The Supreme Court has upheld a ruling that a law firm which had been negligent in drawing up a loan facility agreement was not legally responsible for their client’s decision to actually make the loan.
The decision has been branded as good news for solicitors, who “no longer appear to be expected to underwrite claimants’ risks and business ventures”.
In BPE Solicitors & Anor v Hughes-Holland (in substitution for Gabriel) [2017] UKSC 21, Mr Gabriel, a very wealthy businessman, made a £200,000 loan to a close friend, Mr Little and one of his companies, in connection with the development of a disused heating tower in Gloucestershire. Mr Gabriel assumed that the money would be used to finance the development, although this was not expressly stated by Mr Little.
In fact, the building belonged to a company, High Tech, subject to a charge in favour of a bank, securing a loan of £150,000. Mr Little intended to transfer the property to a special purpose vehicle (SPV), which would use Mr Gabriel’s funds to pay High Tech, which would use them to discharge the loan and charge.
The judge subsequently held that Mr Gabriel knew nothing of these plans, and he would not have signed the loan documentation had he done so.
Mr Gabriel instructed Cheltenham law firm BPE to draw up a facility letter and a charge over the building. He used a template from an earlier abortive transaction, stating that the loan money would be used to assist with development costs. He thereby unintentionally confirmed Mr Gabriel’s incorrect understanding of Mr Little’s plans.
The transaction failed and Mr Gabriel lost all his money. He sued Mr Little, High Tech and the SPV for fraud and negligent misrepresentation, and BPE for dishonest assistance in a breach of an implied trust and for negligence.
At first instance, the judge dismissed all the claims except the negligence claim against BPE, holding that it should not have included the reference to the proposed use of the loan in the documentation and should have explained to Mr Gabriel that in reality the money would be applied for the benefit of Mr Little or his companies.
The Court of Appeal allowed BPE’s appeal and held that the whole loss was attributable to Mr Gabriel’s misjudgements and reduced to the damages to nil.
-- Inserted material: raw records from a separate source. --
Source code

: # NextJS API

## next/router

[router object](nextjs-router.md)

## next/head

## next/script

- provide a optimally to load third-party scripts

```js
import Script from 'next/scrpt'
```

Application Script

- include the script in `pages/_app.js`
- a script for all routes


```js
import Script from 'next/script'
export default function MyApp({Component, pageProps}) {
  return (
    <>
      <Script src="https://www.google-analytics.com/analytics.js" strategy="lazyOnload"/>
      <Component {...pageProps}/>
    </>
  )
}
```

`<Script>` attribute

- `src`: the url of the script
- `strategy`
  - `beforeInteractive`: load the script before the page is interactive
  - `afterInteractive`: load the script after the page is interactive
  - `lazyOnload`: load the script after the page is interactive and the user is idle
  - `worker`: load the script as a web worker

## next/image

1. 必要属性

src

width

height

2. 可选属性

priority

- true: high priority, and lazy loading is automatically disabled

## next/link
Lord Sumption, giving the ruling of the court to uphold the Court of Appeal’s decision, said it was clear that BPE had not assumed responsibility for Mr Gabriel’s decision to lend money to Mr Little.
“Their instructions were to draw up the facility agreement and the charge, nothing more. Mr Spencer did not know and did not need to know what had passed between Mr Gabriel and Mr Little, except that they had agreed upon a loan of £200,000 secured by a charge on Building 428.
“He knew nothing about the nature of the proposed development, its likely cost, the financial capacity of Mr Little to fund it without Mr Gabriel’s loan or the value of the property in its developed or undeveloped state. Indeed, he does not even appear to have known of Mr Gabriel’s assumption about the use to be made of the loan moneys.
“He simply included in the draft facility agreement by oversight language which by an unhappy chance confirmed that assumption.”
Lord Sumption continued that even if the assumption about the use of the loan had been right, “Mr Gabriel would still have lost his money because the expenditure of £200,000 would not have enhanced the value of the property… None of the loss which Mr Gabriel suffered was within the scope of BPE’s duty.
“None of it was loss against which BPE was duty bound to take reasonable care to protect him. It arose from commercial misjudgements which were no concern of theirs.”
Rhian Howell, a partner in the Bristol office of Beale & Company, the solicitors for BPE, said the ruling improved on the House of Lords’ SAAMCO ruling in 1997.
She said: “Unless it can be said that the professional was retained and gave advice on whether a claimant should enter into a transaction, the ‘no transaction case’ is now truly dead.
“Indeed, if a professional defends a claim on the basis that the wrong information complained of by a claimant has not caused the losses, the burden is now on the claimant to prove that.
“This decision has not only narrowed the exposure for professionals, it has made it much harder for claimants to pursue their claims. We finally have a position where professionals no longer appear to be expected to underwrite claimants’ risks and business ventures.”